Directions for this task
Pull every line with "calendar" from the entries below.

Supplied data
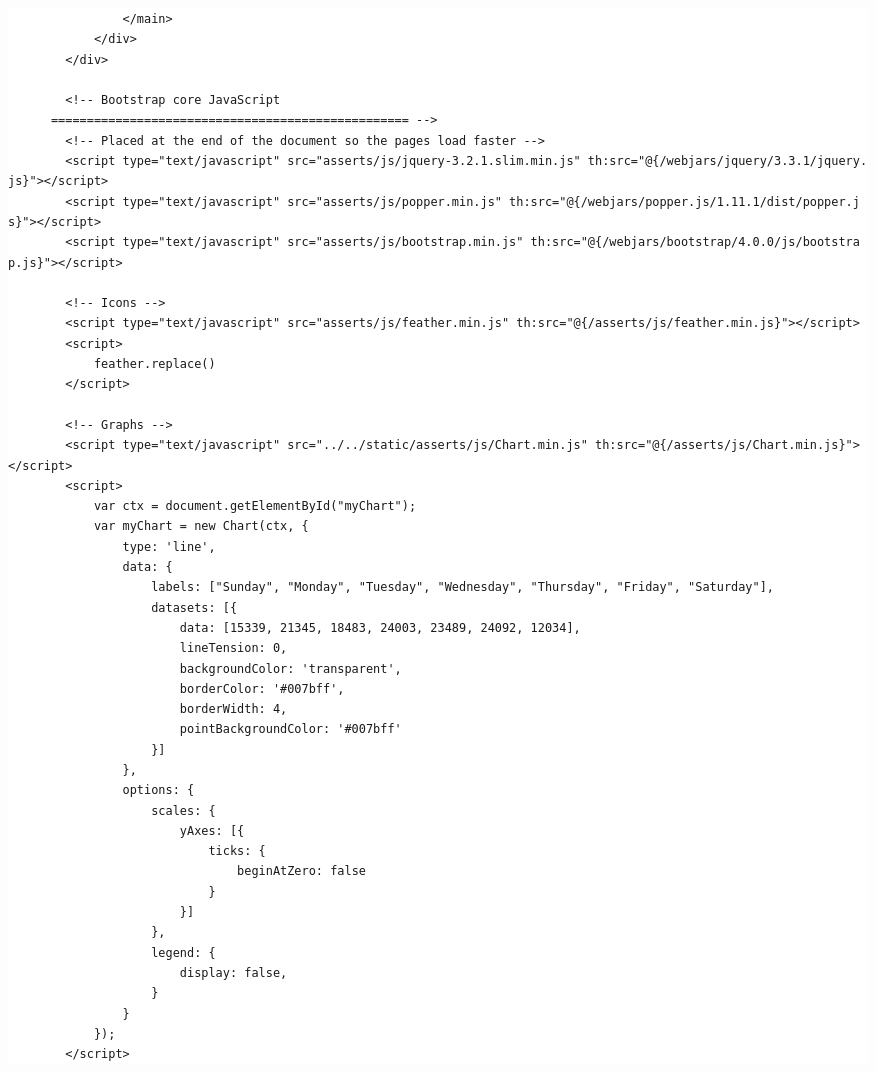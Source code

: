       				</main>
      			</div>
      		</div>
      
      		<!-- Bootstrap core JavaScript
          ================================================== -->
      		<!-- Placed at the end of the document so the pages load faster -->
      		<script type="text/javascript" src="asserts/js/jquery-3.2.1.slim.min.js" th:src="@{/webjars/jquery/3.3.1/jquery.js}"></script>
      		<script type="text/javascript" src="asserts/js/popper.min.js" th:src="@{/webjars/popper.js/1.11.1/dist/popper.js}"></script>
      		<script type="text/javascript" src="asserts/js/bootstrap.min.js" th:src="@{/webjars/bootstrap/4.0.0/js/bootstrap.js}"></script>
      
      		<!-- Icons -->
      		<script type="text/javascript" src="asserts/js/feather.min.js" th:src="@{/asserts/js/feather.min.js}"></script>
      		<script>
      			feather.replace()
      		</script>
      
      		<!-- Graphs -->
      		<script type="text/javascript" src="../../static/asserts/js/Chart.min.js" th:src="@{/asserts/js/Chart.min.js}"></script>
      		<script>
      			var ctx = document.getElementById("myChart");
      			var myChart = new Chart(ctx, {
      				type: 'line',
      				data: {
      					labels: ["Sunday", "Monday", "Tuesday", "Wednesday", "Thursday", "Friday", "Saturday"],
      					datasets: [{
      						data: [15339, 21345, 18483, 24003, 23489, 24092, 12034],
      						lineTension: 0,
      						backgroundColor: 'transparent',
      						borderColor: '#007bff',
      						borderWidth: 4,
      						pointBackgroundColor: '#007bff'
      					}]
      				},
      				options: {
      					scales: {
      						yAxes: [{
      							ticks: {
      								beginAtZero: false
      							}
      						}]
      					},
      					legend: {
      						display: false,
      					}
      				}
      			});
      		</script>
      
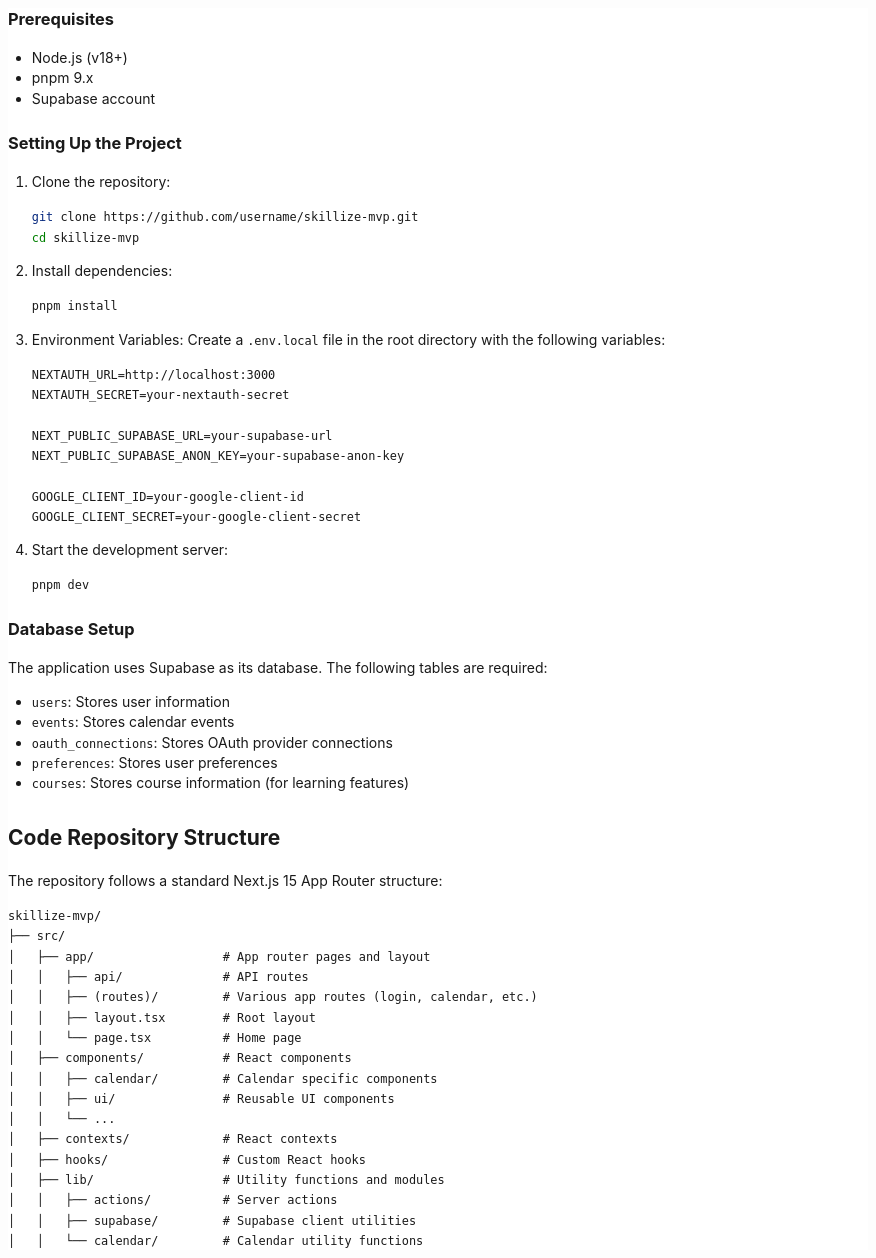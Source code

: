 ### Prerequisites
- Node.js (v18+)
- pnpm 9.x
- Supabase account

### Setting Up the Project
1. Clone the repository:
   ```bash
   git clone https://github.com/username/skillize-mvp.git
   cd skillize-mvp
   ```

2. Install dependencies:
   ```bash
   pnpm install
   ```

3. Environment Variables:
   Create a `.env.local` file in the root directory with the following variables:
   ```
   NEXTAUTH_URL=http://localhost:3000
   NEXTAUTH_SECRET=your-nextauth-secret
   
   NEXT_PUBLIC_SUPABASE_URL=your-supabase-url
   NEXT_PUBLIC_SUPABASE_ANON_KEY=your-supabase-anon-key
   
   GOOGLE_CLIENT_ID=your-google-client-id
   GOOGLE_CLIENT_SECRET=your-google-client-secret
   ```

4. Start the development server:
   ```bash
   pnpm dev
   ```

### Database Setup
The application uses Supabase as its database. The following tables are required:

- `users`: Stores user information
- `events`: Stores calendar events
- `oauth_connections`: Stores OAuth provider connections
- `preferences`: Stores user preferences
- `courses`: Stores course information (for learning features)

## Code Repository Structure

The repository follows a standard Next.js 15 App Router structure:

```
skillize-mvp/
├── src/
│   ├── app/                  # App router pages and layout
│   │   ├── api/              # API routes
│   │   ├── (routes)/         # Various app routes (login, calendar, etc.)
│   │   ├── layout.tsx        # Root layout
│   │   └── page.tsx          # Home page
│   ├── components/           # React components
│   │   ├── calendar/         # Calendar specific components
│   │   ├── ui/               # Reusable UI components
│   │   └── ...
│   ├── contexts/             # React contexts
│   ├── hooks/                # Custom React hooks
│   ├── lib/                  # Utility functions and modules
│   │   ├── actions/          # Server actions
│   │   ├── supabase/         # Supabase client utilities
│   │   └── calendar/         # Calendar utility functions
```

Your response
- `events`: Stores calendar events
│   │   ├── (routes)/         # Various app routes (login, calendar, etc.)
│   │   ├── calendar/         # Calendar specific components
│   │   └── calendar/         # Calendar utility functions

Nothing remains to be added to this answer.